• [EXERCISE GOAL]: Your reply should consist of one number: how many lines below contain "info".

════════════════

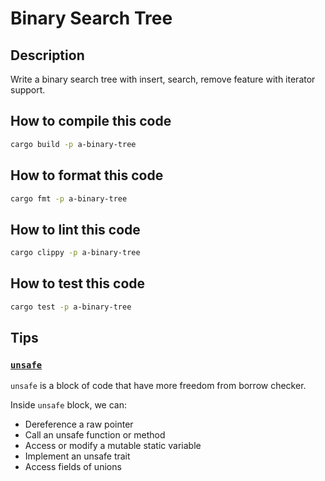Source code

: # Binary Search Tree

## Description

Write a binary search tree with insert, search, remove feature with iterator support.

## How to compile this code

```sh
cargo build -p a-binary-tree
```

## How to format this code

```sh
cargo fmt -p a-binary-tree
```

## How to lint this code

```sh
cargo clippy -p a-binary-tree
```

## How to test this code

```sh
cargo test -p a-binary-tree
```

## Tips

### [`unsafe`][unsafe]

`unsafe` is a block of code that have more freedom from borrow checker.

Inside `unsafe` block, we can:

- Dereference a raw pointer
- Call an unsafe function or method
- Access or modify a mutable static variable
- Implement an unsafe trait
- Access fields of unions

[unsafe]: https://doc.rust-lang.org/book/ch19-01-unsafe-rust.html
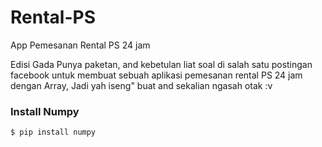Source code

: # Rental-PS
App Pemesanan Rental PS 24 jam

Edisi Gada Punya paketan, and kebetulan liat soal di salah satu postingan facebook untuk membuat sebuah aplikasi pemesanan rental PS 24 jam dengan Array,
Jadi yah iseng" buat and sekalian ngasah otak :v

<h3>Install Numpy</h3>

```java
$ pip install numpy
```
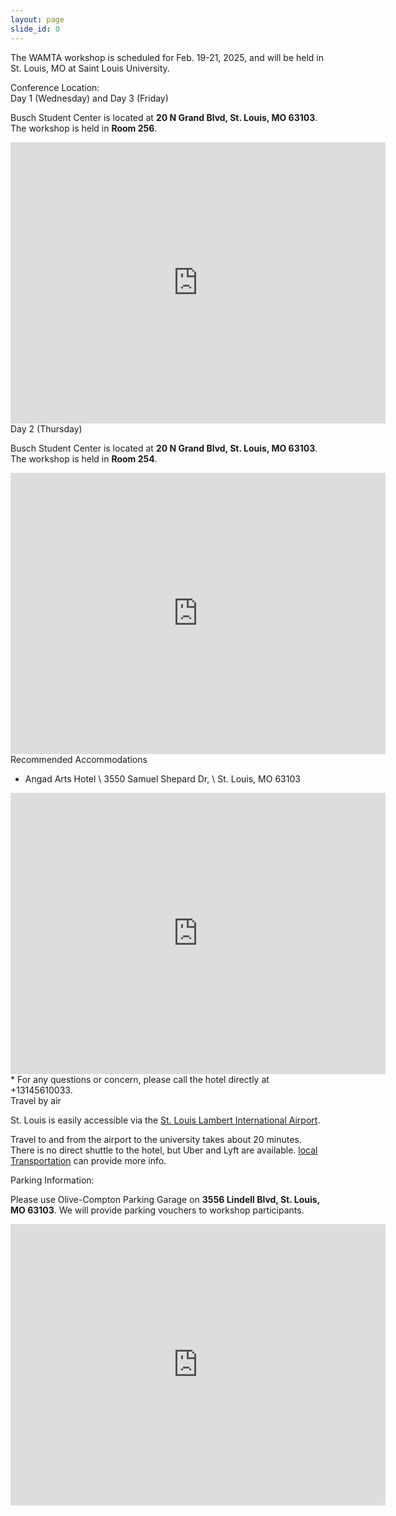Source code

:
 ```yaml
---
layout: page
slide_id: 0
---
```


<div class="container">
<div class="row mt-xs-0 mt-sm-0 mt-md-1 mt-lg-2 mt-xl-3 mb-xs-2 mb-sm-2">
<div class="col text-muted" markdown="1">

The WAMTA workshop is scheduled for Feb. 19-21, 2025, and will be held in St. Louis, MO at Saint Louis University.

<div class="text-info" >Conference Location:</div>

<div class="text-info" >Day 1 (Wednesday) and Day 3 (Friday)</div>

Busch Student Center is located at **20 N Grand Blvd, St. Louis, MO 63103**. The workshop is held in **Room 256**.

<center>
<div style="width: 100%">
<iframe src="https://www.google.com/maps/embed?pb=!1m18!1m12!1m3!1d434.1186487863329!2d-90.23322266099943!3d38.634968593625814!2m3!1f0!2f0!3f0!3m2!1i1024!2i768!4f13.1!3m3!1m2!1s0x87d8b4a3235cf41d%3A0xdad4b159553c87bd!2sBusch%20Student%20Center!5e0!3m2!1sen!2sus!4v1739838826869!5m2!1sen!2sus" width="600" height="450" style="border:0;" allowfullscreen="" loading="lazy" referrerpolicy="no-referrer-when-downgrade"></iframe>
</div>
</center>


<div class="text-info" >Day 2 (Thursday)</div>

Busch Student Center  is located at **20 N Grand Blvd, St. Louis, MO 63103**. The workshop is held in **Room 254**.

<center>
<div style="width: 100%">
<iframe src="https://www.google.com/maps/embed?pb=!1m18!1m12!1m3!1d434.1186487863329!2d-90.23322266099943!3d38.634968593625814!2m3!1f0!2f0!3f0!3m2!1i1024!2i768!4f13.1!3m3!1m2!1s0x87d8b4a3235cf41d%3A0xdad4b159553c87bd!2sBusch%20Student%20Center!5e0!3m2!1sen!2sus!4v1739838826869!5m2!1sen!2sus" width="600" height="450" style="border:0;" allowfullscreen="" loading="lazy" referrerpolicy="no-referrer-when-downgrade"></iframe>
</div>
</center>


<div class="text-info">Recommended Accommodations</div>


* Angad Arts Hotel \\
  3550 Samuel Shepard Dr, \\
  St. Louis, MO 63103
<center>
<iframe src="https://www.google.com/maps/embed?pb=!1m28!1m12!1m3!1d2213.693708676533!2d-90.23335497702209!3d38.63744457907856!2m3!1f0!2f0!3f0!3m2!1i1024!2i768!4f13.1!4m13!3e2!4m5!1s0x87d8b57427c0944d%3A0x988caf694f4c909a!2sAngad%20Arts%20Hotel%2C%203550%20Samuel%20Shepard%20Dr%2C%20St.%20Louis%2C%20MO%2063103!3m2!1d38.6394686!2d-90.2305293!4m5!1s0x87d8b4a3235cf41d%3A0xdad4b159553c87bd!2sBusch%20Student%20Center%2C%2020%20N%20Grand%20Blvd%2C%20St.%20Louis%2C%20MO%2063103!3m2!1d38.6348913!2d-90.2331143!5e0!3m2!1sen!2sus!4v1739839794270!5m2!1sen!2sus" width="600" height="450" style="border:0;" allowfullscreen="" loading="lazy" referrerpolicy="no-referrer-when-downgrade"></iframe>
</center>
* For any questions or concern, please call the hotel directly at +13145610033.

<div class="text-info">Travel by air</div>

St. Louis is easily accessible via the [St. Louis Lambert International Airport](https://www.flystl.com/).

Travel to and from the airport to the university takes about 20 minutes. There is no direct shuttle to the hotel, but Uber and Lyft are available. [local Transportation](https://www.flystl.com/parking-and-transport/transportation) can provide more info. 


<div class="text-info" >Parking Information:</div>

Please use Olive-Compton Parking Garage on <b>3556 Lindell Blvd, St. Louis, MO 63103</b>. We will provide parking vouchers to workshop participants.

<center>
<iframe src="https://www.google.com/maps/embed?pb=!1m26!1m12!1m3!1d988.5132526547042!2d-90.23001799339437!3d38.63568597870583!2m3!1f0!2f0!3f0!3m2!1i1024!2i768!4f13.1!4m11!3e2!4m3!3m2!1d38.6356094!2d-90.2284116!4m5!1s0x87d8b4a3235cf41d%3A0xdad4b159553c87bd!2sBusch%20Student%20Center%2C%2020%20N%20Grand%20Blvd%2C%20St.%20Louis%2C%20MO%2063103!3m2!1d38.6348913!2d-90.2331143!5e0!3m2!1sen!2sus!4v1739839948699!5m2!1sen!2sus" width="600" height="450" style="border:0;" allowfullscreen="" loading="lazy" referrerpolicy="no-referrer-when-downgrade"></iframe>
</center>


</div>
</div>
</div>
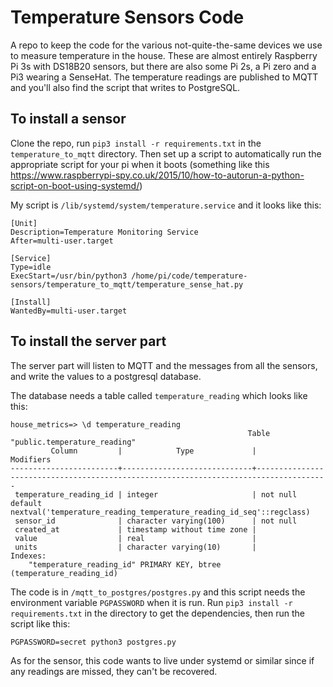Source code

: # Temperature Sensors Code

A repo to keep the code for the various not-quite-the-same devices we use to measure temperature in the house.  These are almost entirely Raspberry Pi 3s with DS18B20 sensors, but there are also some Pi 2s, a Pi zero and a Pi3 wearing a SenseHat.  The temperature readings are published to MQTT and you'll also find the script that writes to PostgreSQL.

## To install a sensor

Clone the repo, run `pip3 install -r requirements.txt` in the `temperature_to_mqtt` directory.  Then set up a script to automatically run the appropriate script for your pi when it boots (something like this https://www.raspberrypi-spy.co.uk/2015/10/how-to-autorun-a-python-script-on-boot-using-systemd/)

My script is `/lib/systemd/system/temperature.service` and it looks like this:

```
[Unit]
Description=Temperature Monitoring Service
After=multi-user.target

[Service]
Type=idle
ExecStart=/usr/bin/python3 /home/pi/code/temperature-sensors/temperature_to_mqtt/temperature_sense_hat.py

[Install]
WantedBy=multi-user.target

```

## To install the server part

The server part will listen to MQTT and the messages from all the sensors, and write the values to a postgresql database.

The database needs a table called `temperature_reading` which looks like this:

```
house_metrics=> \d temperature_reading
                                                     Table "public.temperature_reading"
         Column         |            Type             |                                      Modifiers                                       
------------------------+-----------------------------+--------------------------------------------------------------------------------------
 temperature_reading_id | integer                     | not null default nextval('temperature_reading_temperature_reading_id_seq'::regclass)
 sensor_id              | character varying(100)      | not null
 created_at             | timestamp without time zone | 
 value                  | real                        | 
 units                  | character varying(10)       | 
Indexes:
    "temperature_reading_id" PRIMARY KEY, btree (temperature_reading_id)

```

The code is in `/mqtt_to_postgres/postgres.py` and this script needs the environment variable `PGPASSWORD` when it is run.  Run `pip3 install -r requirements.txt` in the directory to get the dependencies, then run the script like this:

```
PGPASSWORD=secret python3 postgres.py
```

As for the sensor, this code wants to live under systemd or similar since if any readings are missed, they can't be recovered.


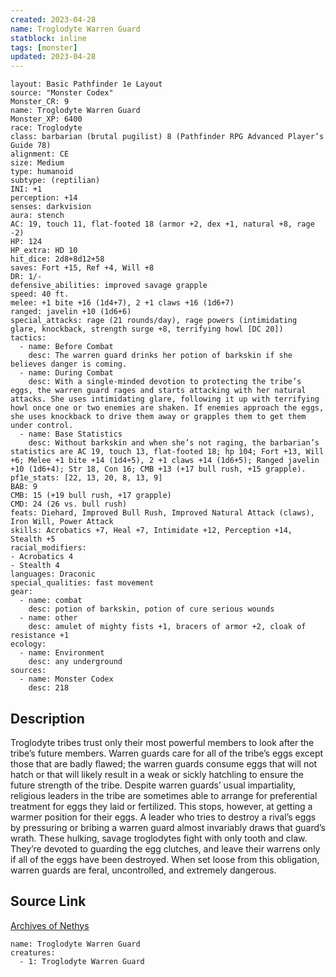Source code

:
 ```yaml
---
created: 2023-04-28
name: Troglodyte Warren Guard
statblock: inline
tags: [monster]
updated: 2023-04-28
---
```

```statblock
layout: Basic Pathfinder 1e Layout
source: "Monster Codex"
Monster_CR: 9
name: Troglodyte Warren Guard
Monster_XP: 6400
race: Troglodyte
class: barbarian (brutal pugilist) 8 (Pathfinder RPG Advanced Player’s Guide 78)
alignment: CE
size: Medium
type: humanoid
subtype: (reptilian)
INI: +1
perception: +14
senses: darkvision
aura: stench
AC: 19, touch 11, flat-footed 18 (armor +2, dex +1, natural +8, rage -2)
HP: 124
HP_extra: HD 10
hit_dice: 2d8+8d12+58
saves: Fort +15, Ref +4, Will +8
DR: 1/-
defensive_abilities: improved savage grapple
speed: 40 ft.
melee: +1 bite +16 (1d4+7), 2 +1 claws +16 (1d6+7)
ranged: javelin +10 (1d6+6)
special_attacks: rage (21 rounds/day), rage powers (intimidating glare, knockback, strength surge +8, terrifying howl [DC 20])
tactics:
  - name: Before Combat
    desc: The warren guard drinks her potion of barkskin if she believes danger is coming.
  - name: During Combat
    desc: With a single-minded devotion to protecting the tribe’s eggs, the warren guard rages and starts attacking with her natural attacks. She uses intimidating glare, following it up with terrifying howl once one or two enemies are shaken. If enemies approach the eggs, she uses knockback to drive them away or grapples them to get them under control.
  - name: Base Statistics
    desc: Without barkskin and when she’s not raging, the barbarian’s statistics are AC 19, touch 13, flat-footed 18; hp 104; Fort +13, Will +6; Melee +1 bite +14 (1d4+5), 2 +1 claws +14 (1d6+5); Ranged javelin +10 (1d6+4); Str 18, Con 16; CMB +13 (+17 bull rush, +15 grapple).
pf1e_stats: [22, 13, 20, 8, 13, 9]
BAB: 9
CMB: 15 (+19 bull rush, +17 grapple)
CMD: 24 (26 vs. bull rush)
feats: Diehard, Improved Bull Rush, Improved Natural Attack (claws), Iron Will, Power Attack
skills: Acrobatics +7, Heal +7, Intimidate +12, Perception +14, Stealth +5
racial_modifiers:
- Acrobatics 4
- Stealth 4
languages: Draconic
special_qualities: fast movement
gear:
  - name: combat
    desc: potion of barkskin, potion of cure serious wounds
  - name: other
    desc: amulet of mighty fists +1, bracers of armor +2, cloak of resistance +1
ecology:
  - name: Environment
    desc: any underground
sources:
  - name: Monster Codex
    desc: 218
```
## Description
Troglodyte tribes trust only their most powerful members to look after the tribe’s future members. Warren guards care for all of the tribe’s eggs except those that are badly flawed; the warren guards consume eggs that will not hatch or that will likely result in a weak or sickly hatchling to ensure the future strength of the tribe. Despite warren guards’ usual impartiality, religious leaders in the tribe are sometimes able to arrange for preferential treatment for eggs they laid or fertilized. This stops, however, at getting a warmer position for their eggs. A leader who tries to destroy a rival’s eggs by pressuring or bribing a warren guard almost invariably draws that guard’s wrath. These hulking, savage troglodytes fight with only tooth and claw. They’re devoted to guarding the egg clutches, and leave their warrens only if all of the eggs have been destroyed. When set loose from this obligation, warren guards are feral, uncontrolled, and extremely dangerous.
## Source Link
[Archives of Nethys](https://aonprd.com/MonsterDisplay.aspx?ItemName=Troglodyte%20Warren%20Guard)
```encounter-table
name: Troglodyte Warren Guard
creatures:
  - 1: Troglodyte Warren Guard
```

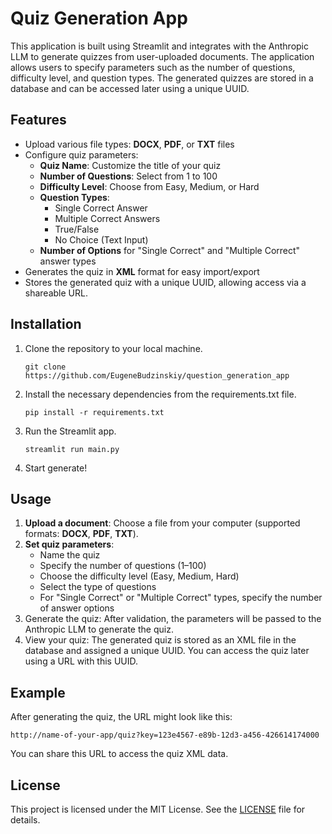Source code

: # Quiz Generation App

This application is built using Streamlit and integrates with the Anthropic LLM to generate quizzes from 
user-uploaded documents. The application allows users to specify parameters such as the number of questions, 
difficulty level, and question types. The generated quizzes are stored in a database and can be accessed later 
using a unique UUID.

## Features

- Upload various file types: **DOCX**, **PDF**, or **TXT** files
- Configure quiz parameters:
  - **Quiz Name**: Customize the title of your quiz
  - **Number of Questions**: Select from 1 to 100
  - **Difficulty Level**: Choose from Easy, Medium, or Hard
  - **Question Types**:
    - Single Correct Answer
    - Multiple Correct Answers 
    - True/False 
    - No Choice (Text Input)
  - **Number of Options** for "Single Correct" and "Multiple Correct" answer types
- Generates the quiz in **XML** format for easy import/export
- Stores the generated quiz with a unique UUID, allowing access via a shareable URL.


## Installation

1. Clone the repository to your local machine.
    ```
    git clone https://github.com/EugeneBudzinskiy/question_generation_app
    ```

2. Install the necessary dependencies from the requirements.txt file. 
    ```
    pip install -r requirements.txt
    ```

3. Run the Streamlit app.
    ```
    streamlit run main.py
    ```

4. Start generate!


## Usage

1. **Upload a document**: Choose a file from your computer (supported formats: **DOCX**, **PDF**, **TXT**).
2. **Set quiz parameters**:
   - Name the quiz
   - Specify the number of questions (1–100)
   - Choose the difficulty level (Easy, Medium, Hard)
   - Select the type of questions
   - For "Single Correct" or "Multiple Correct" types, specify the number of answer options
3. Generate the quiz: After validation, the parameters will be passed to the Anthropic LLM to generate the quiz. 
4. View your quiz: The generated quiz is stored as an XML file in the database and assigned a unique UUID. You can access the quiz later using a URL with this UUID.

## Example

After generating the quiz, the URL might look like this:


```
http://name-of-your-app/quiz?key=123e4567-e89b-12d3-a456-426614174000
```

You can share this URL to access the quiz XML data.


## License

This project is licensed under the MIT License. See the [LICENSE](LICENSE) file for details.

════════════════

• [ANSWER SPACE]: 7